Pour chacun de ces actifs, tels qu’un parc éolien ou une usine de production automobile, Asset Impact est en mesure de fournir des informations sur leur localisation, leur structure actionnariale, l’année de mise en service et l’année prévue de fermeture, leur production et, bien évidemment, leurs émissions de gaz à effet de serre passées, présentes et futures. Nous consolidons ensuite ces informations au niveau de chacune des entreprises liées à ces actifs.

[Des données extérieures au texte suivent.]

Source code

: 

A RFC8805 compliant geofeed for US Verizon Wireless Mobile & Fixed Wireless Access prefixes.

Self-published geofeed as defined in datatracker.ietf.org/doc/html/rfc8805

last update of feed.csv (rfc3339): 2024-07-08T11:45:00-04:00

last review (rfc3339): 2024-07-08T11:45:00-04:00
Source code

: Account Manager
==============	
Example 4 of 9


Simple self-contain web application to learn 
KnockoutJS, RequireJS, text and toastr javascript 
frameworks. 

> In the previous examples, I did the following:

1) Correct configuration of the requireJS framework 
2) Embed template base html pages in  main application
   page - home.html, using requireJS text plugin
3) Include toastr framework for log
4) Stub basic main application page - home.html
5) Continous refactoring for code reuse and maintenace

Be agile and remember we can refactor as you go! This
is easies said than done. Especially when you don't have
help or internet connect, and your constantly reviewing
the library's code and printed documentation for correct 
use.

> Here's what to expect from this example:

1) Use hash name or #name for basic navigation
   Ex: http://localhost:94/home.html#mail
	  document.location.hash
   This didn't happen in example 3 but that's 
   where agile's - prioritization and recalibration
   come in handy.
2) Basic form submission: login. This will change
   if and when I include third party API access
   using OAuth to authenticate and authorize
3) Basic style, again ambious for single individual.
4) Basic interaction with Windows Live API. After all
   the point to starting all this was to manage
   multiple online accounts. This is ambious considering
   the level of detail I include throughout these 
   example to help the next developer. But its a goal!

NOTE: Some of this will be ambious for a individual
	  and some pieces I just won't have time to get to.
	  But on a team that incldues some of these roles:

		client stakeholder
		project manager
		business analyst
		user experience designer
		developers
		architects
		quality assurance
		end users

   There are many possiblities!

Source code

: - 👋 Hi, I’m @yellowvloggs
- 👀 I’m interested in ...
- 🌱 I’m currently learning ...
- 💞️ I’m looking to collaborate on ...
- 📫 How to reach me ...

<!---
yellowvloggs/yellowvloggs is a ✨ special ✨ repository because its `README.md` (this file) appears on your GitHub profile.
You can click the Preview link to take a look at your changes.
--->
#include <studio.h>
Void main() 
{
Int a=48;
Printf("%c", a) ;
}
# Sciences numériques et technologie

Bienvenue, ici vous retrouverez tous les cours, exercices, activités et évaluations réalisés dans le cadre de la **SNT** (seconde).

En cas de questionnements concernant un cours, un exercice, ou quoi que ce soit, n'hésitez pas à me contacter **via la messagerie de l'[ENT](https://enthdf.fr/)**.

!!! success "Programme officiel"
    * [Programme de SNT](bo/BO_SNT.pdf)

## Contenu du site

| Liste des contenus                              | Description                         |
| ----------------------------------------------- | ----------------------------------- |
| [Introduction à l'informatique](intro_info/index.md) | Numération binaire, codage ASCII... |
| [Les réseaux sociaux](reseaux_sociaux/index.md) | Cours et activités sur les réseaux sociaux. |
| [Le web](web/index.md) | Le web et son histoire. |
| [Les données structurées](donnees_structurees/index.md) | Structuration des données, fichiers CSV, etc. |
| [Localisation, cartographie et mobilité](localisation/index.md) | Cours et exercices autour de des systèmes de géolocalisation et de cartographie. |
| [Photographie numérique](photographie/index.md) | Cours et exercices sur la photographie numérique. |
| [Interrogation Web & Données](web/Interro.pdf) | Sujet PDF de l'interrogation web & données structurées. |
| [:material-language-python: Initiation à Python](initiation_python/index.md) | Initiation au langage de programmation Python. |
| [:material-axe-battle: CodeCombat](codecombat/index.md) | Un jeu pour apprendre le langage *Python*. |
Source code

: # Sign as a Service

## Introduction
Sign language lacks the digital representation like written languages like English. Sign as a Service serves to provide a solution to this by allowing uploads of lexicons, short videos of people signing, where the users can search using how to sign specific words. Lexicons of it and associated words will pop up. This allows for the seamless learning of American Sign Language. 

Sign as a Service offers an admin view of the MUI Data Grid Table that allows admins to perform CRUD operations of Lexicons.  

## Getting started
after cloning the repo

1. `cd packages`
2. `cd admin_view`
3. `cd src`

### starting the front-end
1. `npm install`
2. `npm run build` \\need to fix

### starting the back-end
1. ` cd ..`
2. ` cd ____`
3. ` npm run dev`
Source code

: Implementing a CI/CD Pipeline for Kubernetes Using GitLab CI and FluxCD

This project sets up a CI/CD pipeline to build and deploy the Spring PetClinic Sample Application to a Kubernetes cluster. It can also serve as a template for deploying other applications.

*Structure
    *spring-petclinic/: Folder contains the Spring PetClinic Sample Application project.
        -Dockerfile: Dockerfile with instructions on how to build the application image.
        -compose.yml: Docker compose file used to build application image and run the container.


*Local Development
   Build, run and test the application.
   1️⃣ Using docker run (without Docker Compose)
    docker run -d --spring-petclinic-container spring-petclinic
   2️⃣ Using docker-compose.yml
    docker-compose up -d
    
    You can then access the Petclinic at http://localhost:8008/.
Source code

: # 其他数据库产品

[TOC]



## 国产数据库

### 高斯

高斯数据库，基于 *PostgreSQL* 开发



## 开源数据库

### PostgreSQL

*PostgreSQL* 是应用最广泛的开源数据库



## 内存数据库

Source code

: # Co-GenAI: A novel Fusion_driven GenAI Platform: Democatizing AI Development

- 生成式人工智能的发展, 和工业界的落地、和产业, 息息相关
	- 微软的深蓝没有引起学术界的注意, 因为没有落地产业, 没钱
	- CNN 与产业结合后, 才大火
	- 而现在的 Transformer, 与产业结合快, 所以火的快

Afin de fournir ces données à nos clients, nous nous appuyons sur divers métiers complémentaires structurés autour de pôles de compétences. Nous avons ainsi un pôle dédié à la R&D. Dans le cadre de notre activité, nous avons opté pour une approche dite « asset based » qui s’appuie sur des données dérivées des actifs physiques. Cette approche est unique, les acteurs du marché et autres fournisseurs de données s’appuyant encore majoritairement sur des données agrégées communiquées par les entreprises elles-mêmes. Les données divulguées par les entreprises sont hétérogènes, chaque entreprise utilisant sa propre méthodologie de collecte des données et de calcul, alors que les hypothèses utilisées ne sont pas toujours explicitées. Notre approche apporte de la comparabilité entre les entreprises et de la transparence, deux aspects importants dans notre secteur.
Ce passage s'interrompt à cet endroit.